More on what I mean with ‘Authencity’ for this paper:
Authenticity is an important contemporary ideal, yet there remains extensive confusion about what authenticity is, what it ‘looks like’ and how it ‘feels like’ as a lived experience. Can literature help elucidate this inquiry? Can a work of literature provide an example of authenticity? If in a fictional work, what can we make of the nuance between ‘truth’ to authenticity? In creative non-fiction (such as memoirs), is the literary work describing the authenticity of the lived life, or is the literary work ‘constructing’ — consciously or unconsciously — an ‘authentic’ persona in some way? (This pertains to the idea that story-telling tends to play an important role in identity formation (ie. we explain ourselves to ourselves as well as to others through stories…))

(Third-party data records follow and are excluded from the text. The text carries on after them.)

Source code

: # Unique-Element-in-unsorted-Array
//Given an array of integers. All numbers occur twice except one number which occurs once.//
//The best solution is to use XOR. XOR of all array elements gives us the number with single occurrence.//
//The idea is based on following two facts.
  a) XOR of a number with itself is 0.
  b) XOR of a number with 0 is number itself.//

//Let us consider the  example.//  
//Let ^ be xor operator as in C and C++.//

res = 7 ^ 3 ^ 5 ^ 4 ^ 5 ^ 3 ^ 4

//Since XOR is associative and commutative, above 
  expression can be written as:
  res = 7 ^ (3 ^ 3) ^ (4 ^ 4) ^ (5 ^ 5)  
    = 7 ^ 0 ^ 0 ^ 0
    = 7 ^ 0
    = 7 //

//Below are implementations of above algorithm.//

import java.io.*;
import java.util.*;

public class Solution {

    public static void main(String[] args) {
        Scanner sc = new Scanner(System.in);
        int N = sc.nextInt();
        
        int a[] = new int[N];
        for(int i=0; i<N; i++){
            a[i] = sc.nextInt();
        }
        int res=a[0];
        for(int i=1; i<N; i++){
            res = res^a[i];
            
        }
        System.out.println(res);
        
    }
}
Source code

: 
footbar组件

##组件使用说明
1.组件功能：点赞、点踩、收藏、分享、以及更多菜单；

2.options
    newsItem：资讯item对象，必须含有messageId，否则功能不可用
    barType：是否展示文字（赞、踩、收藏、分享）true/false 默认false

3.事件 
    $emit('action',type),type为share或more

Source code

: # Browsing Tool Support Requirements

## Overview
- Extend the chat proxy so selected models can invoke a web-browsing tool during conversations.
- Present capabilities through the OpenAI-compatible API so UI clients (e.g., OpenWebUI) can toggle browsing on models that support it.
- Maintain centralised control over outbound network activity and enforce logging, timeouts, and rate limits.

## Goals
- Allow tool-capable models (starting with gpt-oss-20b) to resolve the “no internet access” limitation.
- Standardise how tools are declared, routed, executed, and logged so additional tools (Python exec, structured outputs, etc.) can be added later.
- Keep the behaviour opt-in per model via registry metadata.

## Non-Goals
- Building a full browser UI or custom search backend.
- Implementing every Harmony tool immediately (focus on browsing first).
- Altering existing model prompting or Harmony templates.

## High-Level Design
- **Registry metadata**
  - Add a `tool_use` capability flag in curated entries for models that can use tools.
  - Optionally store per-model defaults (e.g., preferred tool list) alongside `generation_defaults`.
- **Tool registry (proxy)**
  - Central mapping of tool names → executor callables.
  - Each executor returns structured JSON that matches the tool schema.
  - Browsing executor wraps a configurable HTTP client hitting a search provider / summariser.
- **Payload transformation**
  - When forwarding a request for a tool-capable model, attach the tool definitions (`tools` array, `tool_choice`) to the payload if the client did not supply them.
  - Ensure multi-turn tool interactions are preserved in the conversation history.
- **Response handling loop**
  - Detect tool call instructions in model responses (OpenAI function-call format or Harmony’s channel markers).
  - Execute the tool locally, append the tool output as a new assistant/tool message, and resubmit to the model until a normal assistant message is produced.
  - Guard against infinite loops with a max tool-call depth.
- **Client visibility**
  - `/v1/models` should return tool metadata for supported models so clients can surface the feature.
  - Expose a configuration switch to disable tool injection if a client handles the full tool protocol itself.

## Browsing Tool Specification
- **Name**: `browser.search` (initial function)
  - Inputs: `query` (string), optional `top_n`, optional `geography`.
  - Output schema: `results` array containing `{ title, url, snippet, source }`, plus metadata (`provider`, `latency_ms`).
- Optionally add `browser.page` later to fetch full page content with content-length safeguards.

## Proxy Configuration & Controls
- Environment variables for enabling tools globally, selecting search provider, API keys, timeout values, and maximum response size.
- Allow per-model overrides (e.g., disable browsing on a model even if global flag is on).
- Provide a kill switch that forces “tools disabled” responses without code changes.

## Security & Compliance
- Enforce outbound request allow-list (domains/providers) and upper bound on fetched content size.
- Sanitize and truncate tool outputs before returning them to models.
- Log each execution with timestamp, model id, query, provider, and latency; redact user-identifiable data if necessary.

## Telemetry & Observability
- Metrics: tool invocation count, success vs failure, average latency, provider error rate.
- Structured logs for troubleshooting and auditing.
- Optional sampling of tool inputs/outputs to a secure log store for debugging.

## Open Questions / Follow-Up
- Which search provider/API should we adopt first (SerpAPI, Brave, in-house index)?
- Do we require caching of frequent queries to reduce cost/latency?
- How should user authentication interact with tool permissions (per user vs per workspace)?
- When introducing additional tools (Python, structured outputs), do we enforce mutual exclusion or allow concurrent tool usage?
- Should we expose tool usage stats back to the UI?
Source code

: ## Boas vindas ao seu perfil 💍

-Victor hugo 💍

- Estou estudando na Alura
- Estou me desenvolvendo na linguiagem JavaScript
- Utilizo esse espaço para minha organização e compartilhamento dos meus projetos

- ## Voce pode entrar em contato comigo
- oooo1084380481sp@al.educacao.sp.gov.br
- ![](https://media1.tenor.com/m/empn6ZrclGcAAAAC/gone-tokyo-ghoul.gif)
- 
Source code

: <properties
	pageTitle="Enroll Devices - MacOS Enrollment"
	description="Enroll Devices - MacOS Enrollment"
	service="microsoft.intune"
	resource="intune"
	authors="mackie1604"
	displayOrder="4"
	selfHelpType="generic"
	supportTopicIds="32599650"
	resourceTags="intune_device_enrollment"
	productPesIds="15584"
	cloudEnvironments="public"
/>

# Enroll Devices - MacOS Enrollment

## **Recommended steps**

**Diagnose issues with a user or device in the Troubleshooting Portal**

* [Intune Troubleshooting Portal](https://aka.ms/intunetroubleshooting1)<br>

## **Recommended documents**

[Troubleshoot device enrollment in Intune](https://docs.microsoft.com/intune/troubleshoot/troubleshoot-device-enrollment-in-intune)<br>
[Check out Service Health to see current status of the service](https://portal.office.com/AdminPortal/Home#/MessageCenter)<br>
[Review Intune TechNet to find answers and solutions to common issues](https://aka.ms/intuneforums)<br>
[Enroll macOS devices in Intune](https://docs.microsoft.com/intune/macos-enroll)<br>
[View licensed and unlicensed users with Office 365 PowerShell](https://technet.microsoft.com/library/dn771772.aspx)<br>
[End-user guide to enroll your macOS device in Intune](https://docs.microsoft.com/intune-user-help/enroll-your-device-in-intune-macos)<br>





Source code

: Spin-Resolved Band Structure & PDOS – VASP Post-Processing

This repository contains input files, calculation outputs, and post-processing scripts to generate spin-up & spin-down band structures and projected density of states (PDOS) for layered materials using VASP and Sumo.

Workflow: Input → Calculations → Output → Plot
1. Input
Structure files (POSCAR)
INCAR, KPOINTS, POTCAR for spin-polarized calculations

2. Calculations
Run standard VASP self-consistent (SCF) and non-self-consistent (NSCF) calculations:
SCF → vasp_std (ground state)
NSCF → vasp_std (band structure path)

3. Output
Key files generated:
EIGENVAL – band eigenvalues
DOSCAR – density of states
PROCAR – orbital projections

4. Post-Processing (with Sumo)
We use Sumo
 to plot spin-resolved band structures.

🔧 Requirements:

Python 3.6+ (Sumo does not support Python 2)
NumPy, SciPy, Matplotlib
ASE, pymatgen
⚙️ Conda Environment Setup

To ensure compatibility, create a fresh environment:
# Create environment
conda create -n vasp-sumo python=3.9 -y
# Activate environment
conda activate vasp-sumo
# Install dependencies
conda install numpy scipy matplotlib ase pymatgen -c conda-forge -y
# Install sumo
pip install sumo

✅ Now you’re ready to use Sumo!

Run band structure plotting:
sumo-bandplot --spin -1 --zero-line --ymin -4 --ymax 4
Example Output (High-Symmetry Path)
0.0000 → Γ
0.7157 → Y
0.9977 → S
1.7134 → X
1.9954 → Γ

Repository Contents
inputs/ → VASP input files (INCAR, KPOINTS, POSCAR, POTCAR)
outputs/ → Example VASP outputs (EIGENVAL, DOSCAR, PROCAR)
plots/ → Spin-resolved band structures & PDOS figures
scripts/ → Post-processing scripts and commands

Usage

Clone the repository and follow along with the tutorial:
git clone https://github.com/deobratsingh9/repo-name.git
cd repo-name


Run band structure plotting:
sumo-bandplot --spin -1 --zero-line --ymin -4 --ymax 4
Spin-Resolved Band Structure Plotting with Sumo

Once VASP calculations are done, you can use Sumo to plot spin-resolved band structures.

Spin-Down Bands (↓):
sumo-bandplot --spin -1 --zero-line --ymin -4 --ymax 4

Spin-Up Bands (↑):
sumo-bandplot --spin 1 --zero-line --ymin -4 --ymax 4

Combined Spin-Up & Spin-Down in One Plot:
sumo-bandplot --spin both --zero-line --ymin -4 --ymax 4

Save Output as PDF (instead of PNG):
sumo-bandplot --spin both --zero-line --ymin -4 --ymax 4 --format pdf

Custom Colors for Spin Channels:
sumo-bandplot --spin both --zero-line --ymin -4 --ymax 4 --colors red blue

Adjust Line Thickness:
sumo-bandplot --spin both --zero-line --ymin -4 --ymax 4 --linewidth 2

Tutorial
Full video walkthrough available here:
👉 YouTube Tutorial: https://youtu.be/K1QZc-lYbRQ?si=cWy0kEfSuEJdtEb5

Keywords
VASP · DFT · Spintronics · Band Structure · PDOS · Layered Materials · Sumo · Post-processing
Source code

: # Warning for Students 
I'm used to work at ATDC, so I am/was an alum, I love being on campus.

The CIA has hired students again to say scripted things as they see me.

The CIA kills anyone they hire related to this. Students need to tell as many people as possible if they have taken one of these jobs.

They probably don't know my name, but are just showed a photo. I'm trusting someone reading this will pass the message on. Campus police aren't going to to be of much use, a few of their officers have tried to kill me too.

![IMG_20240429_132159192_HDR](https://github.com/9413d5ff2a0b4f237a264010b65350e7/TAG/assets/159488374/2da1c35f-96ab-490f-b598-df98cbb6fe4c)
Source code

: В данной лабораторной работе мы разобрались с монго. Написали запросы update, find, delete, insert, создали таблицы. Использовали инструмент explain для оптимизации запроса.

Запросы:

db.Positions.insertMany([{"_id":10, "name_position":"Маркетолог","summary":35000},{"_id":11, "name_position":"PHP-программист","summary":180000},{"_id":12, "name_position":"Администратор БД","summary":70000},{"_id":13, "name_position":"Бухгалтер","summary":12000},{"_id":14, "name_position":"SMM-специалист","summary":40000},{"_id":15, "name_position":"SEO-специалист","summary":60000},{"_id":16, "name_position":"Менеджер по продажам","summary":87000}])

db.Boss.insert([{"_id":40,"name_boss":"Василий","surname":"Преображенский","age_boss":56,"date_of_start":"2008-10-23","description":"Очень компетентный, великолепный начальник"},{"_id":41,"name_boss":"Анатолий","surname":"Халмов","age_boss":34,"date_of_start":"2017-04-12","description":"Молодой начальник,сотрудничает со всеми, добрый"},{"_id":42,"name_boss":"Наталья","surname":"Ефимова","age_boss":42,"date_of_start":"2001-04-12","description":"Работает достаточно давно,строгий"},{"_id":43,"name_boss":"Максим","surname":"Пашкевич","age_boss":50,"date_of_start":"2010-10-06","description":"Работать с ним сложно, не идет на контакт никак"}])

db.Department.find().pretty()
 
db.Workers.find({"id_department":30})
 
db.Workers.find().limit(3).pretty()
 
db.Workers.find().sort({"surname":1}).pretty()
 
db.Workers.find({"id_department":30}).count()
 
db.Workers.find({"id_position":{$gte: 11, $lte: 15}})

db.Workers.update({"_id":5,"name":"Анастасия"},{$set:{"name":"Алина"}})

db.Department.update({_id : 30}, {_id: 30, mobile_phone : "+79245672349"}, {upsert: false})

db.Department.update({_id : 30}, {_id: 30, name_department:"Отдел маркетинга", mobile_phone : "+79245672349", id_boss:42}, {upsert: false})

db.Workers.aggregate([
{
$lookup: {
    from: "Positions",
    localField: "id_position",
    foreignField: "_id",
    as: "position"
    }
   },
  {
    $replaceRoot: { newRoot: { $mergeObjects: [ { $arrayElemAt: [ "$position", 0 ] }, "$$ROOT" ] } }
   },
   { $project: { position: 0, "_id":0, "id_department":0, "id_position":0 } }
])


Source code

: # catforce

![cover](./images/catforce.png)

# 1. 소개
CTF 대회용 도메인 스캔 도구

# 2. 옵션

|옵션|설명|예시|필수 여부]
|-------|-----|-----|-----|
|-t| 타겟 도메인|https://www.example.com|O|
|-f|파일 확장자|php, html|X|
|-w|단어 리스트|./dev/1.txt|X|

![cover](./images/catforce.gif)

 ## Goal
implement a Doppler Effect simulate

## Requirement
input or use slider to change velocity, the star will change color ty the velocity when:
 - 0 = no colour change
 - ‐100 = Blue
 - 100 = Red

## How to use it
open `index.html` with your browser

I would recommend two books, though both a little different than what you may be expecting. The first, “Kenny and the Dragon” by Tony DiTerlizzi is technically a children’s book. Nevertheless, it is, at its core, about authenticity. The second book, “Handmade: Creative Focus in the Age of Distraction” by Gary Rogowski is loosely about the life of a professional woodworker, but again, to me its a great example of one man discovering who and why he is.
Hi Matte, Thank you so much for the recommendations. I love that both are of such different genres. I looked into book and will get ‘Handmade’, especially since I am sure I will identify so much — working wood myself!